In questo breve pamphlet, più una raccolta di pensieri che un libro vero e proprio, il partigiano francese ci racconta quale visione aveva pensato di tramandare dopo le lotte partigiane: una società “volta ad assicurare mezzi di sostentamento a tutti i cittadini, un’equa distribuzione delle ricchezze prodotte dal lavoro, una stampa libera e un’istruzione progredita” Questi erano gli ideali usciti dalla Resistenza francese, generati dall’indignazione provocata dai sistemi totalitari e dalle barbarie della Seconda Guerra Mondiale.
Ma oggi purtroppo non è così. Adesso vince il “me ne frego”, l’arte di arrangiarsi, l’indifferenza, considerat a da Hassel il peggiore degli atteggiamenti, che “ci fa perdere la capacità di indignarsi e l’impegno che ne consegue”. C’è la paura che l’ineguaglianza sociale, l’intolleranza verso l’altro, il disprezzo dei più deboli e della cultura, la competizione sfrenata, siano i germi per un ritorno al fascismo o altri totalitarismi.

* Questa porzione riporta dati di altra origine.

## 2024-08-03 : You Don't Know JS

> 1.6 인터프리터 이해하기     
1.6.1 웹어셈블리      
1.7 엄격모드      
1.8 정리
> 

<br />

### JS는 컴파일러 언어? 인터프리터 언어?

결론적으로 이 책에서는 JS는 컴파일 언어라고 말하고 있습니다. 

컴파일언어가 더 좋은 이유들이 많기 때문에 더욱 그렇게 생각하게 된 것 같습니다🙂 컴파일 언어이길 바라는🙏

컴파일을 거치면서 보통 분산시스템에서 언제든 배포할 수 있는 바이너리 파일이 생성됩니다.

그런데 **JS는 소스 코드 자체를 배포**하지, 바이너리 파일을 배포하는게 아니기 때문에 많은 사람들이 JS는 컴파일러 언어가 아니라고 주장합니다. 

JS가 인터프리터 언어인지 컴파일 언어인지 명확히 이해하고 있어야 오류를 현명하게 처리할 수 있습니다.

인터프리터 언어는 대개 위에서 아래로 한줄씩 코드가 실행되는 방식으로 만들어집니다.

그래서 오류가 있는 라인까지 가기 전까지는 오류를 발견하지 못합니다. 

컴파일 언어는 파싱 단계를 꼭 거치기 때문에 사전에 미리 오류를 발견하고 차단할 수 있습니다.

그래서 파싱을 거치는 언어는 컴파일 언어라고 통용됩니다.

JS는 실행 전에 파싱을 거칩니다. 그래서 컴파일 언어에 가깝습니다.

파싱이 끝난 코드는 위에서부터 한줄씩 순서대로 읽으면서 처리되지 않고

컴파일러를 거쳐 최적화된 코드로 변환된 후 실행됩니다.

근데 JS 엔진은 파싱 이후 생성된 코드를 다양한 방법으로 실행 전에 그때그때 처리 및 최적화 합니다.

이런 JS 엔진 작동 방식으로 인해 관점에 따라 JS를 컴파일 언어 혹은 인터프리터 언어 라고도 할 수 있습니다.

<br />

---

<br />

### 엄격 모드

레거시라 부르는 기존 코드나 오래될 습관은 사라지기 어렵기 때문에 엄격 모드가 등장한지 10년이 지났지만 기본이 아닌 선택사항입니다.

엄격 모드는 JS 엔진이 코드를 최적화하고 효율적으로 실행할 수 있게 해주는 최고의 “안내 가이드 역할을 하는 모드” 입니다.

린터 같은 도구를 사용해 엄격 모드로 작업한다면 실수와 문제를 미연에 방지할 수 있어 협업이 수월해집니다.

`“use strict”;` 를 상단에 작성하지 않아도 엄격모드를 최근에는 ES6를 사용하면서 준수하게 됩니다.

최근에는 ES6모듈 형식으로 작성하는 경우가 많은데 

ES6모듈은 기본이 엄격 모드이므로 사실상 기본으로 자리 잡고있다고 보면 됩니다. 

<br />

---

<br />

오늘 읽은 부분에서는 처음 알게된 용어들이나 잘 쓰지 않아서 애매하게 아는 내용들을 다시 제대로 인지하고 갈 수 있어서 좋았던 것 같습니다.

Ma come possono le nuove generazioni tornare a lottare per un mondo più giusto e libero?
Ai giovani viene chiesto di ritornare a quel sentimento di indignazione, motore di libertà e di conquiste sociali, per provare a cambiare nuovamente le storture di questo mondo.
“Disubbidire” a chi ci vuole imporre un modello di società lontano dalla scuola pubblica, asservita al denaro e poco attenta allo sviluppo della creatività e dello spirito critico. “Siamo tutti responsabili di quello che non abbiamo saputo evitare” diceva Sartre, professore di Hassel.
E l’individuo ha la grande possibilità di andare verso una “maggiore libertà e una maggiore giustizia” muovendo le stesse sensazioni anche negli altri individui, per una maggiore consapevolezza collettiva.
Secondo l’intellettuale francese possiamo già individuare due grandi sfide che richiedono la nostra mobilitazione:
1) L’immenso divario tra ricchi e poveri, che sta aumentando sempre di più
2) I diritti dell’uomo e lo stato del pianeta, schiacciati dall’individualismo sfrenato
“In un mondo che ha superato il confronto delle ideologie, il messaggio di uomini come Martin Luter King, è assolutamente attuale. Il loro è un messaggio di speranza , speranza che le società moderne sappiano superare i conflitti attraverso una comprensione reciproca e una pazienza vigile. per riuscirci occorre basarsi sui diritti; e la violazione di questi, non importa per mano di chi, deve provocare la nostra indignazione.
Hassel, grande fautore della non-violenza, ritiene che la speranza sia la soluzione a ogni conflitto, insieme alla capacità di evitare l’accumulo di troppo odio. La violenza volta le spalle alla speranza,che è il vero motore di ogni rivoluzione o insurrezione, una massima che si può sintetizzare in questa frase: “Non bisognerebbe esasperare, bensì sperare. L’esasperazione è un rifiuto della speranza.”
Hassel, nonostante la rabbia che trasuda dalle sue parole, chiude il pamphlet con un messaggio di affetto alle nuove generazioni che faranno il XXI sec: “creare è resistere, resistere è creare”.